§ **Problem**: What you return must be every line from the beginning of the data through the line holding "- Cannot be modified or grow in size.", unchanged.

[Data entries]
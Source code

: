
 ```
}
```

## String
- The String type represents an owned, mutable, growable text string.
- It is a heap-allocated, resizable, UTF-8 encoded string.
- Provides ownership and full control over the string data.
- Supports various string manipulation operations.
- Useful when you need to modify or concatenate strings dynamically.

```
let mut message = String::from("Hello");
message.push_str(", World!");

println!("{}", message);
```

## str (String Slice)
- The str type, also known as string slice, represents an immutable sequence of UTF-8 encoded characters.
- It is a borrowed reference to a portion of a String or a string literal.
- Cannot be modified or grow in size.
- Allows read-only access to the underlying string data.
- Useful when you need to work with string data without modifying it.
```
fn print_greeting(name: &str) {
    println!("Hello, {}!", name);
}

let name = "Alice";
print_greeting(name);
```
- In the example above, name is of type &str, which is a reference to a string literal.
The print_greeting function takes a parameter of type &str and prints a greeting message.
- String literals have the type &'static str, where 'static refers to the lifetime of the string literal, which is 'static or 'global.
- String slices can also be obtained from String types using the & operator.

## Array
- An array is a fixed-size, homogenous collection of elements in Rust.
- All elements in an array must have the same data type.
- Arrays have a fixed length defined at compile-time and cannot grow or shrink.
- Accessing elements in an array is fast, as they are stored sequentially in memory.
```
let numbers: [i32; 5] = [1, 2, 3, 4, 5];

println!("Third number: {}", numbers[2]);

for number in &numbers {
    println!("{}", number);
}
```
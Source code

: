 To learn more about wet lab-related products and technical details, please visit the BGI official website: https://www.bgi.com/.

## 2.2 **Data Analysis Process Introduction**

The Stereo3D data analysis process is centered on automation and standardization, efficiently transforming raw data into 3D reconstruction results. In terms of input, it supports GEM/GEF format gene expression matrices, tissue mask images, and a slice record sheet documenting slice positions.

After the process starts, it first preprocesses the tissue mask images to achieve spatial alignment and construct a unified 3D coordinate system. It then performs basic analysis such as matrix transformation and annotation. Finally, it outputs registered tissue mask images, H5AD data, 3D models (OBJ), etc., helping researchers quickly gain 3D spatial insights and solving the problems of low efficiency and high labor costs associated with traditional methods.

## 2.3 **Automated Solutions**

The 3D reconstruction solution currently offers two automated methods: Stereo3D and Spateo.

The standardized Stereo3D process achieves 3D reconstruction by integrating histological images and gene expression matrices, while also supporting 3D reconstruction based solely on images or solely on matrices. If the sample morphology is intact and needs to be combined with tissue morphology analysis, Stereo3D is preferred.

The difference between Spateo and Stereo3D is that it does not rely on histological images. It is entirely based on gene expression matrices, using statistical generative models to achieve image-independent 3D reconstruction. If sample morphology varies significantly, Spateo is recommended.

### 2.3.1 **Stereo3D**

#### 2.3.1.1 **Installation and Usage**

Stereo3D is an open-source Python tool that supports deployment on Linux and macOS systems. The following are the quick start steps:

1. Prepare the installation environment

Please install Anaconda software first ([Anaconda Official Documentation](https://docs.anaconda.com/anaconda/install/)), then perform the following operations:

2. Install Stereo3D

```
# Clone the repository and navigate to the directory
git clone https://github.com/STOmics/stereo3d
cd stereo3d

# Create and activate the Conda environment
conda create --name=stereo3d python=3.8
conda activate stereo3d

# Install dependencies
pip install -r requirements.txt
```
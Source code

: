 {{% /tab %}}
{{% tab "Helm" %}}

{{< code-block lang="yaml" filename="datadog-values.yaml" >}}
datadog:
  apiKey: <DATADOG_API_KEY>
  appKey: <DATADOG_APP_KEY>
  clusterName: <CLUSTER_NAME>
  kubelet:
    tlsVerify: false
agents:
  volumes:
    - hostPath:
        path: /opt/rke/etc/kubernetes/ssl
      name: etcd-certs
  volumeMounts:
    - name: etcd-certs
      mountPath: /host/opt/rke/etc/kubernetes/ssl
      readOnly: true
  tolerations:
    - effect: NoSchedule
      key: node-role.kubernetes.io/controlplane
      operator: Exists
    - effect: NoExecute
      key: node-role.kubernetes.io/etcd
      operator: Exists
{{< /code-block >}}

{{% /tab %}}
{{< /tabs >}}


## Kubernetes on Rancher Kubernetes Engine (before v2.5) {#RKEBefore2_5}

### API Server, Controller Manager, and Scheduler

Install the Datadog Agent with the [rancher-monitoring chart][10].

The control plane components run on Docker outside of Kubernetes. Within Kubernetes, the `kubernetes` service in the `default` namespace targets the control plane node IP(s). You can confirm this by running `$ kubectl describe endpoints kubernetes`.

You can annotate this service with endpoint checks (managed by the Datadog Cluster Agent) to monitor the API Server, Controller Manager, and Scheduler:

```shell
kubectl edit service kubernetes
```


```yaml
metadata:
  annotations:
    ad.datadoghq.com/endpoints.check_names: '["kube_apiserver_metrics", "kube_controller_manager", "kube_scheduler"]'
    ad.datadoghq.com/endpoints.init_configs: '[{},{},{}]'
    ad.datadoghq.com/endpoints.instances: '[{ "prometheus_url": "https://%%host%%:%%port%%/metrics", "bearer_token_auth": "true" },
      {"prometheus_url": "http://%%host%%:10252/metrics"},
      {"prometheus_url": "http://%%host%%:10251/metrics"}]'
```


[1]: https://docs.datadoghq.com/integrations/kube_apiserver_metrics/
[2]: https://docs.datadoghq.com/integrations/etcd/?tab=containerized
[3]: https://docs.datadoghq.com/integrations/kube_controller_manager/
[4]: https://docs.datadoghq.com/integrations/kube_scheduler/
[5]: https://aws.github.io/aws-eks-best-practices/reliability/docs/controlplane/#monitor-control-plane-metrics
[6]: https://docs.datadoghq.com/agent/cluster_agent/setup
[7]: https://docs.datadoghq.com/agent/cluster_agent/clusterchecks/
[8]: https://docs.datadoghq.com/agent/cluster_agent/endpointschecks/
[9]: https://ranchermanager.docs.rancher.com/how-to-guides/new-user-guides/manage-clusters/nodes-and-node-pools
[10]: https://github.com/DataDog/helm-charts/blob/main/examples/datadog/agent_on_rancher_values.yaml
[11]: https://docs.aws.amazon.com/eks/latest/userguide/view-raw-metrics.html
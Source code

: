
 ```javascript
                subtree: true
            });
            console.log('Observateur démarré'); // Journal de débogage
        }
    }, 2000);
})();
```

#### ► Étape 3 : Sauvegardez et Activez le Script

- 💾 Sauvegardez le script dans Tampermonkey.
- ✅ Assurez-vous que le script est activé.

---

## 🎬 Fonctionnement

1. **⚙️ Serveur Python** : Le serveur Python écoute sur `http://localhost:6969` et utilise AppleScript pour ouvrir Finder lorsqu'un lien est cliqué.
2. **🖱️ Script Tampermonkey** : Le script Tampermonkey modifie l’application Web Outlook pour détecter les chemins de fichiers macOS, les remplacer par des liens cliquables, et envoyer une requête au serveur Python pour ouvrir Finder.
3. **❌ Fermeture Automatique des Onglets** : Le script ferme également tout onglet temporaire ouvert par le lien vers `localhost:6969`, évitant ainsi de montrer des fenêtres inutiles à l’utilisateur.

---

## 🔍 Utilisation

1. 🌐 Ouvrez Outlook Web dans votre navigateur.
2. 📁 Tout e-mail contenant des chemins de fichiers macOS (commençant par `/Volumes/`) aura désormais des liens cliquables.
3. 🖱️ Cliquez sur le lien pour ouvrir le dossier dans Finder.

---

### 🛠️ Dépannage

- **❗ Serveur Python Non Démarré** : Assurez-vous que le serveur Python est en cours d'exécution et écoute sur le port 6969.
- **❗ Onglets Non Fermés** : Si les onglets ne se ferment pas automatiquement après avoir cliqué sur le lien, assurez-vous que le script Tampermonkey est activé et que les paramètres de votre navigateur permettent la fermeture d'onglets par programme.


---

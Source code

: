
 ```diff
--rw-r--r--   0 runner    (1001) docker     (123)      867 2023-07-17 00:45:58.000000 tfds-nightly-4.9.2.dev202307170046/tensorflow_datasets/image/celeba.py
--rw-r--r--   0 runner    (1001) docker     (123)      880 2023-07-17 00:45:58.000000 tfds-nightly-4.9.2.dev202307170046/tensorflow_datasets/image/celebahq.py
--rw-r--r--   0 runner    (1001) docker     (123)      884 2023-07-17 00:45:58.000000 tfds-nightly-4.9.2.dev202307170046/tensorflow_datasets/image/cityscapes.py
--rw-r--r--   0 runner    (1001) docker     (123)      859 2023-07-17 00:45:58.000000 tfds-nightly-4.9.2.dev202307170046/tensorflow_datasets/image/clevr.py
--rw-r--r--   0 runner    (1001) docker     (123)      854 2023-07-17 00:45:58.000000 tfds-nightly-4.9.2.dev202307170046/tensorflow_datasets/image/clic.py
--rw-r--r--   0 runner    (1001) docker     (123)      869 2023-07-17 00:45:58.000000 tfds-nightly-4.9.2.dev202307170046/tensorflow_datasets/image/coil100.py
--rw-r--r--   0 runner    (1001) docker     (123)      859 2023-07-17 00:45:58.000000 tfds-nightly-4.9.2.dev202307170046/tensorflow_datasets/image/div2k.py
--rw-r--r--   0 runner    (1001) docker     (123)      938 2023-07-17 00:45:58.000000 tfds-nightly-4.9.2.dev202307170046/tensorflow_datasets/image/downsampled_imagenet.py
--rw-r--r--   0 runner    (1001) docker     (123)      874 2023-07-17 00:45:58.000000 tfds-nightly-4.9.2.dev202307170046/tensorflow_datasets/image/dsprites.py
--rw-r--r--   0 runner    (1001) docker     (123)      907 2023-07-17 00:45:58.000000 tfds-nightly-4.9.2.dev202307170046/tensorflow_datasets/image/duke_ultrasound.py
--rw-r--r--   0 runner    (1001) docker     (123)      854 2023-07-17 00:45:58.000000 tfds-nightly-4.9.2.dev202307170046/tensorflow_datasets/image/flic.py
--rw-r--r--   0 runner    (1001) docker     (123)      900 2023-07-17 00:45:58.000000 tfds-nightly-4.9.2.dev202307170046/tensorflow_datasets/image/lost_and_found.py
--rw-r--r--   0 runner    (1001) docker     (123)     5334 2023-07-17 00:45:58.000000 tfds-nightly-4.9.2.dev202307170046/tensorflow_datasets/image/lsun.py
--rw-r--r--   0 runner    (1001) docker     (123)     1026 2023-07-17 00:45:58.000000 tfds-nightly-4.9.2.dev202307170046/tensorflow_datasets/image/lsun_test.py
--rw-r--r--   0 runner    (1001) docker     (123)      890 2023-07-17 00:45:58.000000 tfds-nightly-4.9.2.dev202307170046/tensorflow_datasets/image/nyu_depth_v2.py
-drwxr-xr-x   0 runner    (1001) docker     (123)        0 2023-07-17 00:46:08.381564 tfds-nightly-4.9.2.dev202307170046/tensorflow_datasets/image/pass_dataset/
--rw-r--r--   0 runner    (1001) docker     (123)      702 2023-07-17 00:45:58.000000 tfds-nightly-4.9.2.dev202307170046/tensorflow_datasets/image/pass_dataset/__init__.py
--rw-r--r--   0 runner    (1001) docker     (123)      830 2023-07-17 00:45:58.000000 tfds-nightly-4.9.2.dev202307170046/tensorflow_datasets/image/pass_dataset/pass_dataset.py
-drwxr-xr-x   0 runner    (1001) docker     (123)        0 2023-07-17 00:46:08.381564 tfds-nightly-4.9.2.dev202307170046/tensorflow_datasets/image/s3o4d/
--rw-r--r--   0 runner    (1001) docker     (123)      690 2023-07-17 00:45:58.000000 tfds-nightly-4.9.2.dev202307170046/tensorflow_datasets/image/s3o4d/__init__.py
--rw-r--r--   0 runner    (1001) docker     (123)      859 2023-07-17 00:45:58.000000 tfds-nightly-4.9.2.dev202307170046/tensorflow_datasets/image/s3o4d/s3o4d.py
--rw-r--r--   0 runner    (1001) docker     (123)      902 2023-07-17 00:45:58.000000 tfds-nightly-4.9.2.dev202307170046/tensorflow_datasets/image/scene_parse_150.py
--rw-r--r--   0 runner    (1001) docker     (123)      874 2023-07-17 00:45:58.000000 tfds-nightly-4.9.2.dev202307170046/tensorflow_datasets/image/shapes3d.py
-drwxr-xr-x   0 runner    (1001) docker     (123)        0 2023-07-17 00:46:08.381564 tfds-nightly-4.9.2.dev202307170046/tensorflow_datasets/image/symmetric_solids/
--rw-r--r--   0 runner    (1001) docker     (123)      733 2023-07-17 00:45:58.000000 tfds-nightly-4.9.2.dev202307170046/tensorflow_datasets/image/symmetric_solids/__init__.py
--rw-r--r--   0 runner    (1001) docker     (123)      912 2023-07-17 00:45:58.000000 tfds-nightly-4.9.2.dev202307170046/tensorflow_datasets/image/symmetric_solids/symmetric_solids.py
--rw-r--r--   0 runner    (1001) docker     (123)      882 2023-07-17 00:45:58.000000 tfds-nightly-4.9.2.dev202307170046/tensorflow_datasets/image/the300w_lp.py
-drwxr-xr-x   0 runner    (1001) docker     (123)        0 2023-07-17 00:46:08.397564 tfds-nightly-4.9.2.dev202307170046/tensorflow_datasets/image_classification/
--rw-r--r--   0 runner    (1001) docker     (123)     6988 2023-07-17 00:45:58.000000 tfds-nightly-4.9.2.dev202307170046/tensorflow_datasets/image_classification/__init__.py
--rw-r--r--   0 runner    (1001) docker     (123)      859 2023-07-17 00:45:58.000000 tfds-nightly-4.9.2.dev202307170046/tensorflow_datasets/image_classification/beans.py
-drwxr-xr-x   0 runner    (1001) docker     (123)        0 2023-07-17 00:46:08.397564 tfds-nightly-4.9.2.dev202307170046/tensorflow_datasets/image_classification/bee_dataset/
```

§ **Solution to the exercise**:
Source code

:
 ```
}
```

## String
- The String type represents an owned, mutable, growable text string.
- It is a heap-allocated, resizable, UTF-8 encoded string.
- Provides ownership and full control over the string data.
- Supports various string manipulation operations.
- Useful when you need to modify or concatenate strings dynamically.

```
let mut message = String::from("Hello");
message.push_str(", World!");

println!("{}", message);
```

## str (String Slice)
- The str type, also known as string slice, represents an immutable sequence of UTF-8 encoded characters.
- It is a borrowed reference to a portion of a String or a string literal.
- Cannot be modified or grow in size.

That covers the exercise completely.